Although the state government has begun the rehabilitation of roads, which Sanwo-Olu said were the major cause of traffic in Lagos metropolis, his promise of easing the traffic in one of the city’s most gridlocked axis – Apapa-Oshodi Expressway – within 100 days of his government has fallen flat.
“I spent six hours in traffic between Oshodi and Okota earlier this month,” a digital media strategist, Olamipe Olanrewaju told The Guardian. “The inner street route I used every day because of the traffic on the expressway was completely jammed.”
Unfortunately, the expressway, presently undergoing some rehabilitation, is important to the nation’s economy as it connects to the country’s most viable ports. It is estimated that the gridlock in the area bleeds the economy to $10 billion annually.
During a televised governorship debate, Sanwo-Olu said he identified 62 gridlocks in the state, stating that some were “low-hanging” traffic problems, which can be resolved within the “first 60 days” in office.

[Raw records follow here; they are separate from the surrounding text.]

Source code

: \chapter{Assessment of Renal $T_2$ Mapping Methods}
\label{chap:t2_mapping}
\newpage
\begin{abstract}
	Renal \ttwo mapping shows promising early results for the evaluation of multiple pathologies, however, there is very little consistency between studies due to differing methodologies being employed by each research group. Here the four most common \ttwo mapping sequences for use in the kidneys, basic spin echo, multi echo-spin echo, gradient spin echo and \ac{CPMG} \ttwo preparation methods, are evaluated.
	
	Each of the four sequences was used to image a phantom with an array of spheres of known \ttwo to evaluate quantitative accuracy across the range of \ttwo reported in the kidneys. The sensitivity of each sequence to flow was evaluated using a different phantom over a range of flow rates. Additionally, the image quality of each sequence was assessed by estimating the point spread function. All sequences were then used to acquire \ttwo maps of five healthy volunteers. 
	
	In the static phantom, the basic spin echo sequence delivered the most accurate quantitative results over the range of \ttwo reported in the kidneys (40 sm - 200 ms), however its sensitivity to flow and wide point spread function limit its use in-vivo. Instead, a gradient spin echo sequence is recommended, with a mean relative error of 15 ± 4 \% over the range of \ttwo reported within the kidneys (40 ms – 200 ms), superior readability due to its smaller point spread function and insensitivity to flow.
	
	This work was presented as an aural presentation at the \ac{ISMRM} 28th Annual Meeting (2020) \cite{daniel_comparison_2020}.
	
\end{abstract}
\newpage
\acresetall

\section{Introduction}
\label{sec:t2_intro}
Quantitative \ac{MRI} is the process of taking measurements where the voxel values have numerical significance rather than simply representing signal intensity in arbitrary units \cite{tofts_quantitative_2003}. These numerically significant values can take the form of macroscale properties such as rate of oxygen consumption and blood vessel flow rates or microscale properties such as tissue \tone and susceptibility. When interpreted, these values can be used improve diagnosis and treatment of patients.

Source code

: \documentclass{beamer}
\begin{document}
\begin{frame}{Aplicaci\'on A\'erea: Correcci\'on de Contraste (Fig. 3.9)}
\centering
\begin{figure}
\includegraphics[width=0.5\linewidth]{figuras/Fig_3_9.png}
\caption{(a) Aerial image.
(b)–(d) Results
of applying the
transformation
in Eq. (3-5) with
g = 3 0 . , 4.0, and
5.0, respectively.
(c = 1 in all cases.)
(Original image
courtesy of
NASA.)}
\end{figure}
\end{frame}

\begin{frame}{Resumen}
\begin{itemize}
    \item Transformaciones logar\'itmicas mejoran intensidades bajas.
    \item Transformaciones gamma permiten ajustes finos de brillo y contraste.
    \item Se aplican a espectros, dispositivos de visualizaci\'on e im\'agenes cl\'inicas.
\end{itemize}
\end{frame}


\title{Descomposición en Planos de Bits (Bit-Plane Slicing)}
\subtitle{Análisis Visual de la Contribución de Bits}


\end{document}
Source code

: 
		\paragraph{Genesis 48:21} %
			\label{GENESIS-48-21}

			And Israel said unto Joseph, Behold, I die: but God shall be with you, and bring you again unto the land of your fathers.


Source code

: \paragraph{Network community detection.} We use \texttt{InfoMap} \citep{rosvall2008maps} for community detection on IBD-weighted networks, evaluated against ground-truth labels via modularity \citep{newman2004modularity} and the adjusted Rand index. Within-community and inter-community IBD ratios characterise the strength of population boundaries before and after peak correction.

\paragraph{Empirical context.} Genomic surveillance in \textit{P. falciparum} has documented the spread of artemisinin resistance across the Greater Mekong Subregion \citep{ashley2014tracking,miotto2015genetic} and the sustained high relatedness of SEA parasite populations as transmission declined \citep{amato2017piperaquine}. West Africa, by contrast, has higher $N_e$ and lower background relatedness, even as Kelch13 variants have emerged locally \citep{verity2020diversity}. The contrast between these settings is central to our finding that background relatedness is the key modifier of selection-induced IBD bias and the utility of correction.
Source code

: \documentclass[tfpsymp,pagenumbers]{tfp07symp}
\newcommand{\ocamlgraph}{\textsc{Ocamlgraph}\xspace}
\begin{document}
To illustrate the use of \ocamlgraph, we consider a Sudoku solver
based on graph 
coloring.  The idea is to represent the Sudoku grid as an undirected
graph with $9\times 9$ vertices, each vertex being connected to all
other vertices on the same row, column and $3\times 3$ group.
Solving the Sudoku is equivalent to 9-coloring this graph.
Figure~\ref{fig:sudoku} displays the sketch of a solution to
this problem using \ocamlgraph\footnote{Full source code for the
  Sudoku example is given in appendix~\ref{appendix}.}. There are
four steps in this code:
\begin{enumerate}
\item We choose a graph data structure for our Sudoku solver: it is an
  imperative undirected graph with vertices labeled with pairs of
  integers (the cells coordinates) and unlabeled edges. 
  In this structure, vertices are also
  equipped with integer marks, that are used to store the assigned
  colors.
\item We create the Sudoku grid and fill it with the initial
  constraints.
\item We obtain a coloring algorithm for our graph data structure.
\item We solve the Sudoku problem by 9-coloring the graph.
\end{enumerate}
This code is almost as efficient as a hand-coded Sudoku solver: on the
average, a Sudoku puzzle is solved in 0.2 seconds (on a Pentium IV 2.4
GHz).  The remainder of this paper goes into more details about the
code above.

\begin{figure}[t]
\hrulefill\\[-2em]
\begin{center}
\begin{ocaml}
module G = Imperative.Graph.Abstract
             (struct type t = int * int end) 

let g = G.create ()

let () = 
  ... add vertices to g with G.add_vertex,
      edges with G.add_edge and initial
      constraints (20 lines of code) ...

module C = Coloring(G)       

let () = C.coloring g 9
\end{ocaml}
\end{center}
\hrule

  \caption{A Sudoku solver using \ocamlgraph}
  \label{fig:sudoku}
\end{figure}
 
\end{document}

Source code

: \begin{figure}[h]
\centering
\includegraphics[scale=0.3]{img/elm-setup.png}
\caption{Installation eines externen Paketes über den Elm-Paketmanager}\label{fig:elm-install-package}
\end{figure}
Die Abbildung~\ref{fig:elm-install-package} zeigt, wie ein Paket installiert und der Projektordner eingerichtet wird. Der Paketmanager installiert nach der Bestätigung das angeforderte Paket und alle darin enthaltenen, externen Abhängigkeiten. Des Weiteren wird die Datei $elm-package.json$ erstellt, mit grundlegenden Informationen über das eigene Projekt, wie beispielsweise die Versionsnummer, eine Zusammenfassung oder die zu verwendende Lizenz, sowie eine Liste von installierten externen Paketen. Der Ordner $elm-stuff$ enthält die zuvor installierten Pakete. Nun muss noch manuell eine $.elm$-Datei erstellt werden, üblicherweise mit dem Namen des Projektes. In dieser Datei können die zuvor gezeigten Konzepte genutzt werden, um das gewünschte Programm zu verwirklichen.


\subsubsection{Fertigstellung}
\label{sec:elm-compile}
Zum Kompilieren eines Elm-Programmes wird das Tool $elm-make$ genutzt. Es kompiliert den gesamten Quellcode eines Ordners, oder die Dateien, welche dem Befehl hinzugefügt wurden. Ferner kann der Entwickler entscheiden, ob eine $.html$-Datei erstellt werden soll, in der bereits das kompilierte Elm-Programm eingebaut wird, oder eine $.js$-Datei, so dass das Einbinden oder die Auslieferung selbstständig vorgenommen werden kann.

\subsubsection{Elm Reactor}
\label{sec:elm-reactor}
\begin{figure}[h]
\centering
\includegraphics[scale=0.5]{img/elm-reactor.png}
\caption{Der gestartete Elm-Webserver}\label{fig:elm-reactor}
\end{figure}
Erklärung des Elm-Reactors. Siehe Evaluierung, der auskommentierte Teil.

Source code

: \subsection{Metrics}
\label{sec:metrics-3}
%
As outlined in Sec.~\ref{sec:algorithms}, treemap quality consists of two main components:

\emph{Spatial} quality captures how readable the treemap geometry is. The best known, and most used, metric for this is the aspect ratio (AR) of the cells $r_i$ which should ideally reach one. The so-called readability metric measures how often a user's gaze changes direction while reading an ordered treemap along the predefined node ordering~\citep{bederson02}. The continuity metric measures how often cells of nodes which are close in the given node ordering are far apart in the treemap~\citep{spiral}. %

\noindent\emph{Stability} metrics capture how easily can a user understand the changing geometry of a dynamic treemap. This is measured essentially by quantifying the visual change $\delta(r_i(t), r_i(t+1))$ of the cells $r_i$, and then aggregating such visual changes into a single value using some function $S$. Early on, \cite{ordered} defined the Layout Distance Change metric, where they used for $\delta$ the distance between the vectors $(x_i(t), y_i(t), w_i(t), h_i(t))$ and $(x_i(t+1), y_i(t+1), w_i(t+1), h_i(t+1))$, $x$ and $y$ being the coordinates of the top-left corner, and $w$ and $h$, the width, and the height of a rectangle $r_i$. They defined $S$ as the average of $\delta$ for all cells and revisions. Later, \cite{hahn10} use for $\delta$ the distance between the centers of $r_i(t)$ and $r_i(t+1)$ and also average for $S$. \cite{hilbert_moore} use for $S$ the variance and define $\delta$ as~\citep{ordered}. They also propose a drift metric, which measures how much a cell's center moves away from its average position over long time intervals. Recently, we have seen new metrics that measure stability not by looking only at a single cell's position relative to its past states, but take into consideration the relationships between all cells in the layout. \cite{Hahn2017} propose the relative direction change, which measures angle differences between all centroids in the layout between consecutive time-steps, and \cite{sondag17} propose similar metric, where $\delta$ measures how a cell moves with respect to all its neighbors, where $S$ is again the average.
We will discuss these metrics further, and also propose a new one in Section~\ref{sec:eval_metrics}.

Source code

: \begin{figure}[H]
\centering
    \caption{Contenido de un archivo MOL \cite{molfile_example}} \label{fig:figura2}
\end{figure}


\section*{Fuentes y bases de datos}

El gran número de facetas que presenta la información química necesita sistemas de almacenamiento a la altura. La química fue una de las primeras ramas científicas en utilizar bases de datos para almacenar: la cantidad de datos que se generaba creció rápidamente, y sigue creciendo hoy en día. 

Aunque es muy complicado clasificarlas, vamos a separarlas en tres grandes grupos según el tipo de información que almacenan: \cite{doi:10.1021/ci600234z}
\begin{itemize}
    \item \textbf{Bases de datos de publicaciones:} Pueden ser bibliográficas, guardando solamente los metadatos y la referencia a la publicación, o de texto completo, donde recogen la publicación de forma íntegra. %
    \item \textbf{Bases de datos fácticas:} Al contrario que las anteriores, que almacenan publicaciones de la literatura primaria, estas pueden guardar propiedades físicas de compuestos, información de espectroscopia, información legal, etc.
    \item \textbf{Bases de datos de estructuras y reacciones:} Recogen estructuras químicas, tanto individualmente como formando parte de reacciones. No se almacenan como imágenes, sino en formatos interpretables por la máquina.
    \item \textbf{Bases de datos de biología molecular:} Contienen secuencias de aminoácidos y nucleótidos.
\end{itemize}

“So first 60 days is to solve the ones that are low-hanging, about 20 or 22 of them,” he promised, adding that there are other gridlocks, which are “medium and long term” traffic problems. He did not mention if the Apapa gridlock was part of it.
However, the governor categorically said he will “tackle” the Apapa gridlock within his first 100 days in office.
“In the first 100 days, I will tackle the gridlock in Apapa, I will need to clear out all the traffic and all the trailers on top of Apapa bridge and I will ensure that we do not see the nightmare anymore,” he promised during the debate.
Soon after he was sworn in, the governor and his deputy, Obafemi Hamzat, visited sections of the road to signal his intention to rid it of traffic. His initial efforts were complemented by the Federal Government, when it ordered on May 22, “the immediate removal of all trucks from the bridges and roads within Apapa and all adjoining streets leading into the Apapa axis.”
The Guardian checks on the route a few weeks after the federal government order showed that the tankers and trailers have returned to some sections of the road. Freight trucks and petrol tankers were still seen parked on the expressway on Wednesday morning, a queue that could be seen extending to Ijesha bus stop, about 10 kilometres from Apapa.
The traffic on the stretch of the road between Apapa and Oshodi is further aggravated by the ongoing reconstruction of the busy highway. But Oshodi-Apapa Expressway has not always been synonymous with gridlocks. Google Satellite images showed that the expressway was largely free of traffic jams and had smooth surfaces as at March 2017.
A resident of Festac Town said the problem began when the truckers heading to the Apapa ports, running away from bad roads in Apapa started parking on the roads and bridges inward Apapa.
“I have been here for 14 days,” a truck driver, Abdulahmeed Mohammed, who came to Lagos from Kano, told The Guardian.
“It was not like this before,” another driver Saheed said.